AWS Lambda functions can only run for a maximum of five minutes. This must be distinctly understood, or nothing wonderful can come of the story you are about to hear.

The Problem

This past summer, my team and I set out to build an internal software system used for deployment testing on AWS. The application would run a large number of workflow executions in parallel each night and might perform a few one-off executions during the day – maybe six hours total use out of every twenty-four, with only a small fraction of that time spent doing actual compute tasks. Trying to scale, manage and spend money on EC2 instances for that workload didn’t interest us. We wanted to run our whole workflow process end-to-end on AWS Lambda.

And we did. Heaven help us, we did. This is our story.

Helpful Background: Workflows on AWS

(You can skip this section if you know SWF already) 
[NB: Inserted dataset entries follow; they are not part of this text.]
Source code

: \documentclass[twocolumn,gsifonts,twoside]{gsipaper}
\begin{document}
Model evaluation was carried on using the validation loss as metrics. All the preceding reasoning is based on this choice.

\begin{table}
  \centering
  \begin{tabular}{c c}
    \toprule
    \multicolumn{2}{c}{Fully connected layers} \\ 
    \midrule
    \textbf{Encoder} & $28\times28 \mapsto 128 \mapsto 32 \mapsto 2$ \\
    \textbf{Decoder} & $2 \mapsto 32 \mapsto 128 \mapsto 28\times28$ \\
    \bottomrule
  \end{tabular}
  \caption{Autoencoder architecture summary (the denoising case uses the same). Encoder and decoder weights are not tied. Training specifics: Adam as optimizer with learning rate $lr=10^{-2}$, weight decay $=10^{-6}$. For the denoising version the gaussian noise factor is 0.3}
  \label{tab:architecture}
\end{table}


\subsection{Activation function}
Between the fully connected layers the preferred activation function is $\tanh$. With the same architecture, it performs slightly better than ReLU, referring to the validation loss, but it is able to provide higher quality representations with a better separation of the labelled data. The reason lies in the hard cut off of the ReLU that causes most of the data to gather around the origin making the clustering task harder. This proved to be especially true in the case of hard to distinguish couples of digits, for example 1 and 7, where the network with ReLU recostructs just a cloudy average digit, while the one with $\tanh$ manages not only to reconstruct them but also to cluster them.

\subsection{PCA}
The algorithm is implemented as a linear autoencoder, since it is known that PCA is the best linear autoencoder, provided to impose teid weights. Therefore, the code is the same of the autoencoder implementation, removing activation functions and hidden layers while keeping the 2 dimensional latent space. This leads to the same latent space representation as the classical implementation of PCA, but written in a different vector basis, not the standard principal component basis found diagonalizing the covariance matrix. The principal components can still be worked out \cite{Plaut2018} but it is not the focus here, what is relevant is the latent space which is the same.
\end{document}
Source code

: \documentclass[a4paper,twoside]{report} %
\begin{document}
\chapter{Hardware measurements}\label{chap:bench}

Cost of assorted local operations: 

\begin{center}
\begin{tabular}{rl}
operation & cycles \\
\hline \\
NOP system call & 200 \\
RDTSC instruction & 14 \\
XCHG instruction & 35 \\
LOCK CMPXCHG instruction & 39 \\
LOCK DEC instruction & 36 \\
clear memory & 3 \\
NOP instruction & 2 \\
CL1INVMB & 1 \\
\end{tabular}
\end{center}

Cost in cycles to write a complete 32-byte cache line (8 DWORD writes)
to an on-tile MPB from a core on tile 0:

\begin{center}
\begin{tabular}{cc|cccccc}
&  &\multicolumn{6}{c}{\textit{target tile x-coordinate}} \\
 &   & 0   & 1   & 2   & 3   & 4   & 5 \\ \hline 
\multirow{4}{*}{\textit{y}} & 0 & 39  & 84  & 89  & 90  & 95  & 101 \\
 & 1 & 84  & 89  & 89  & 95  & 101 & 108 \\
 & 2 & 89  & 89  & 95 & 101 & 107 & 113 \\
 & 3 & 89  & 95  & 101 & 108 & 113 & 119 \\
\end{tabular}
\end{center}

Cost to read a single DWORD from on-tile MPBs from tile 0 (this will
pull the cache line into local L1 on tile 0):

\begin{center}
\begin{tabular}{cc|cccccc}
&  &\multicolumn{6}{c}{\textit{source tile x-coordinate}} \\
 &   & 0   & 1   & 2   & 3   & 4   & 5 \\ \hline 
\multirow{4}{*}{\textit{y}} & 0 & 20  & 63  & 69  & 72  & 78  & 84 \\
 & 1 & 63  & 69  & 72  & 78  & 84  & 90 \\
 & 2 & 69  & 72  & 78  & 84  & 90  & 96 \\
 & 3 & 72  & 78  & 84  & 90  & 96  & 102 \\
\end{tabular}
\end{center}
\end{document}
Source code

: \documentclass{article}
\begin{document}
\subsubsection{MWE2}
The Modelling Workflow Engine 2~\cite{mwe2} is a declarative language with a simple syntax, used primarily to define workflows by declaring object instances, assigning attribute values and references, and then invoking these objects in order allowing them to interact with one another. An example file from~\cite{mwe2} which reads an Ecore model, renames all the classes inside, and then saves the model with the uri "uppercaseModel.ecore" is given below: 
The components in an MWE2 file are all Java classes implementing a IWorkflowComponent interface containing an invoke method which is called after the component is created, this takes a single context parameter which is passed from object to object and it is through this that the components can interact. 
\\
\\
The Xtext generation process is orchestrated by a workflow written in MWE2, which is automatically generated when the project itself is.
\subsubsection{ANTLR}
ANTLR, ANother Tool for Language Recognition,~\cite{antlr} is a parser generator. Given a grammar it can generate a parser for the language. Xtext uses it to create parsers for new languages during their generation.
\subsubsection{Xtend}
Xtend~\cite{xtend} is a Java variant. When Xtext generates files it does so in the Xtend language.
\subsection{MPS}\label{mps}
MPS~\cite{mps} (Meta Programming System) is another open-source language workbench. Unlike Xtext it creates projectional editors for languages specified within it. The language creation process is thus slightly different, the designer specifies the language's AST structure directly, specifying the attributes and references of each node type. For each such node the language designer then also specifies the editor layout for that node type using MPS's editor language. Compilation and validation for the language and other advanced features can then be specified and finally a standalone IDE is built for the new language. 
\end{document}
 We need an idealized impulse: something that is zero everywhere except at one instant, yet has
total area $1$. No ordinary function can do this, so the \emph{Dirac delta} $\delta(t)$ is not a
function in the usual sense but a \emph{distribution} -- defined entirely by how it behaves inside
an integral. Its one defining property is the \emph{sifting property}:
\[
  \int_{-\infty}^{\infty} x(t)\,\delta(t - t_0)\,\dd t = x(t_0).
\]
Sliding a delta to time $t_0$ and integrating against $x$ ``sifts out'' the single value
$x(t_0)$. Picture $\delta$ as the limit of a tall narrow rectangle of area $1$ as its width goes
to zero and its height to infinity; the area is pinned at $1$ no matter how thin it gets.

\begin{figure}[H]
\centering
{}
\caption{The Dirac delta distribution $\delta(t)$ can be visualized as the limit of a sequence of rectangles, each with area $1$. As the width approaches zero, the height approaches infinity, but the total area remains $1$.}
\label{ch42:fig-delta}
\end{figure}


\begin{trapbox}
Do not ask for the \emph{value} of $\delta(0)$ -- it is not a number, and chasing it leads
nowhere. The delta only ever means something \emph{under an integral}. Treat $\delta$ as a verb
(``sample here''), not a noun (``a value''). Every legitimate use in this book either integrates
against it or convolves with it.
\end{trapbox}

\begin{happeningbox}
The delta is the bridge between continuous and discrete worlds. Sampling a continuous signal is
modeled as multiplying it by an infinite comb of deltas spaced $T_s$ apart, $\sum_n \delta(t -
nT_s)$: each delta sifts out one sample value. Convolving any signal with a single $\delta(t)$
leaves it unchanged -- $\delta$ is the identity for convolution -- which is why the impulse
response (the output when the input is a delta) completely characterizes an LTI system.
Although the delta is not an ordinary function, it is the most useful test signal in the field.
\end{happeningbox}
If your cloud application has lots of moving parts and does asynchronous processing, you probably need some kind of distributed workflow service: an orchestration system that will help you hand out tasks to worker processes and manage central state.

If your cloud is AWS, you may already be familiar with their well-established workflow service, SWF. The “S” stands for “Simple”, which is a bit of a misnomer, but using SWF is at least easier than building a fully managed, highly available workflow engine on your own. SWF’s fundamental abstractions are the “decider” – a piece of compute logic that figures out what task to perform next – and “workers”, ancillary processes that do the decider’s bidding. Implementing these functions is up to you. SWF makes sure each task gets assigned exactly once, maintains a record of task state throughout the workflow, and generally acts like a helpful parent getting children out the door on time for school.

The SWF FAQ says that workers and the decider “can run on cloud infrastructure, such as Amazon EC2, or on machines behind firewalls.” SWF also provides a mechanism for invoking AWS Lambda functions as worker tasks. But the implicit assumption is that you will use a long-running, persistent server for your decider.

That last point did not sit well with my team. For the reasons mentioned above, we much preferred to put that decider on Lambda too.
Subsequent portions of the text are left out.